Students at the American University of Sharjah Image Credit: Supplied

Dr. Fadi Aloul, head of the Department of Computer Science and Engineering at American University of Sharjah, discusses how big data is transforming UAE cities into smart cities. We spoke to Dr. Aloul to learn why AI is the economic future of UAE, and the role education plays in integrating digital technology with industry. This interview has been edited for length.

What makes a city ‘smart’?

A smart city improves quality of life and makes it livable using technology. Technology can be applied to any field today – from health, to security, to transportation. The goals are reducing cost of living, time-saving, and helping us make daily decisions that are efficient and safe for citizens and government.

What are the key issues for building a smart city?

A smart city is linked to AI. The UAE inaugurated the Artificial Intelligence Strategy as part of Smart Government, making data ‘the future oil’ and AI ‘the future electricity’ of the region. Everyone has to utilise data science in their businesses to learn and make wiser decisions. While AI is over 50 years old, it has made significant impact today due to supporting advancements in technology, including large amounts of data, fast network speeds, unlimited storage, powerful processing, and numerous IoT sensors streaming data.

What position is the UAE in to support the development of smart cities?

The enablers for smart cities are in place. We’re dealing with a generation accustomed to 24/7 data-streaming. This is not a fashion trend: data science is a must. If organisations don’t use data to improve their services, they’ll run out of business.

Building a smart city is safeguarding economic activity for the future. But is there a tipping point where smart city tech adversely impacts residents?

Uber, for example, has disrupted the taxi industry. Here, we see technology playing a role in providing key services. And, it’s not like people are resisting these changes – they are migrating toward them.

How does AUS prepare graduates for contributing to the creation of a smart city?

The Department of Computer Science and Engineering is one of the largest at AUS, with 500+ students – 35% of which are women – and is highly equipped, including smart classrooms and labs complete with the latest technology, and top faculty and instructors. Our graduates are highly employable and have joined the workforce with local and multinational companies both in UAE and abroad, and started their own businesses.

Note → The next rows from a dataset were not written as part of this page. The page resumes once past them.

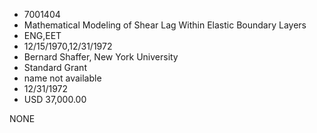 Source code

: * 7001404
* Mathematical Modeling of Shear Lag Within Elastic Boundary  Layers
* ENG,EET
* 12/15/1970,12/31/1972
* Bernard Shaffer, New York University
* Standard Grant
*   name not available
* 12/31/1972
* USD 37,000.00

NONE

We continuously improve curricula to meet market needs. Our industry-sponsored graduation projects, exchange programs, internships, certifications, and high school camps bridge the gap between theory and practice. By the time they graduate, students are innovative entrepreneurs, attractive to the market, which in turn pushes the city to become ‘smarter.’

Every field requires awareness of smart technology; AUS is therefore offering up-to-date data science education to students across many disciplines. In addition to the computer science programs available, the university has also recently launched a minor in data science through the Department of Mathematics and Statistics in conjunction with the Department of Computer Science and Engineering. Data-related courses offered through AUS’ Department of Marketing and Information Systems have also recently been updated to reflect emerging trends. AUS executive programs help professionals exploit advances in data science to the benefit of their organization. The goal is to introduce science to a breadth of learners, helping them effectively use technology to problem-solve. Investing in human capital in a knowledge-based economy is key for the UAE’s success, and AUS is contributing to the realization of a future driven by big data.